EXERCISE PROMPT: Whenever a line in the entries below includes the string "https", count that line. Report the total alone.

MATERIAL SUPPLIED Block Start

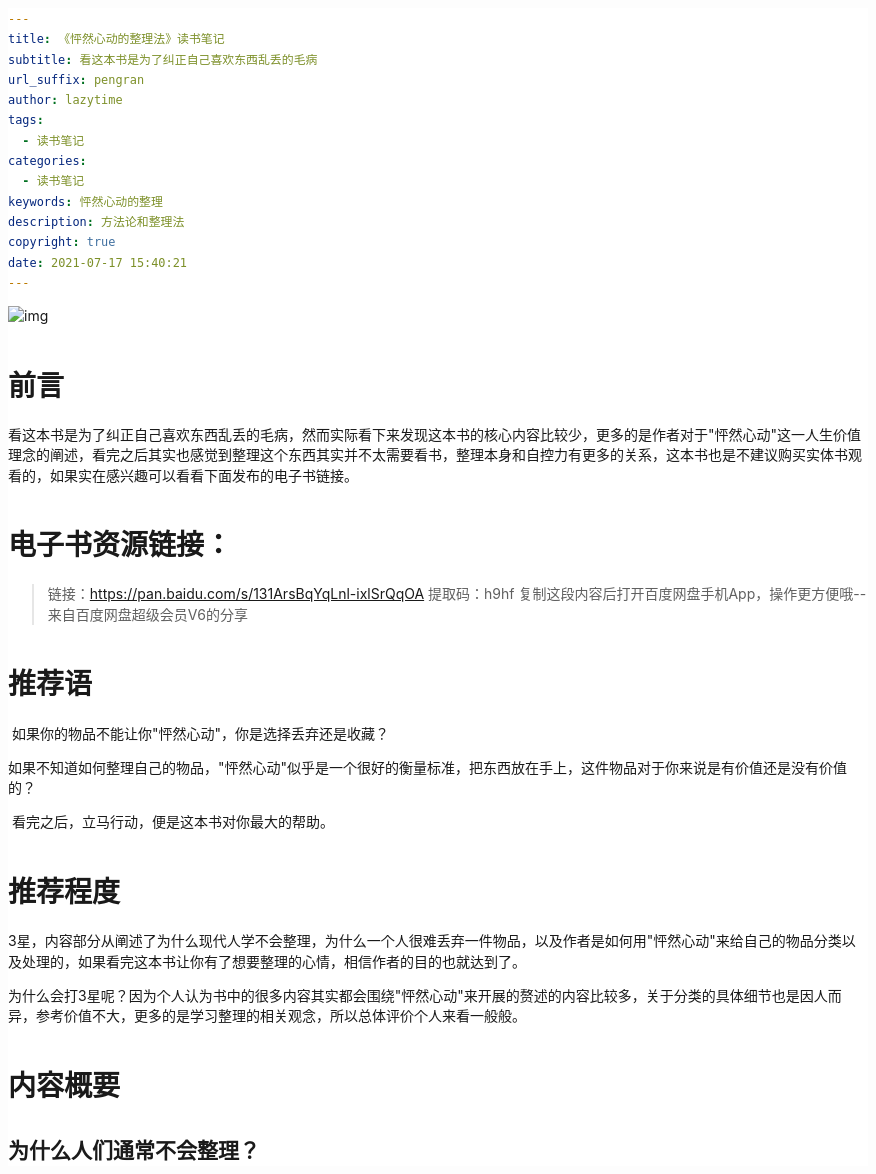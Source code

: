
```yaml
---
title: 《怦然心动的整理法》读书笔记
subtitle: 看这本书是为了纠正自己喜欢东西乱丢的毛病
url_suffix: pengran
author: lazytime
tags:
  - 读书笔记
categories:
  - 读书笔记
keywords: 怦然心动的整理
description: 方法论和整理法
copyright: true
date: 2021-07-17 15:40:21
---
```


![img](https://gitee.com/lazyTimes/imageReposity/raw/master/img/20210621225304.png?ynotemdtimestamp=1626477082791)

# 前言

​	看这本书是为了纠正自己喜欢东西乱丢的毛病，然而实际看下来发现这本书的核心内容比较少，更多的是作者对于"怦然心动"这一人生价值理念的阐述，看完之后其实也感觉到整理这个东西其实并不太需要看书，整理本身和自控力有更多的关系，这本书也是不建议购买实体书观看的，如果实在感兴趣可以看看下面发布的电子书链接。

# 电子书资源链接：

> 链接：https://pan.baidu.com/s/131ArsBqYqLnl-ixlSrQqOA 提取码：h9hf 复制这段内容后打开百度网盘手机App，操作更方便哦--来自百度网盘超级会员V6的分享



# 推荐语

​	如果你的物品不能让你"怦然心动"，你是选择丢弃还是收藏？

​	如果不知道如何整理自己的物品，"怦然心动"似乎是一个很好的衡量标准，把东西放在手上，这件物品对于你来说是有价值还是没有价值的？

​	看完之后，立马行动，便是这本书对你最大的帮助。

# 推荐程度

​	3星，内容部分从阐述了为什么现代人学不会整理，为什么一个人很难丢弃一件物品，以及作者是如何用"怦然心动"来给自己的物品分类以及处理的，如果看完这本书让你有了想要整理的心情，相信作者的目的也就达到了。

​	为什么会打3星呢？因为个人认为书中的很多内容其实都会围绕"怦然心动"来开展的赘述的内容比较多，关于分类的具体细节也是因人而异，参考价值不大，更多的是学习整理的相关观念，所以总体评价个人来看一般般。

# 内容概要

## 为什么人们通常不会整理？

MATERIAL SUPPLIED Block End

RESULT OF THIS TASK: 2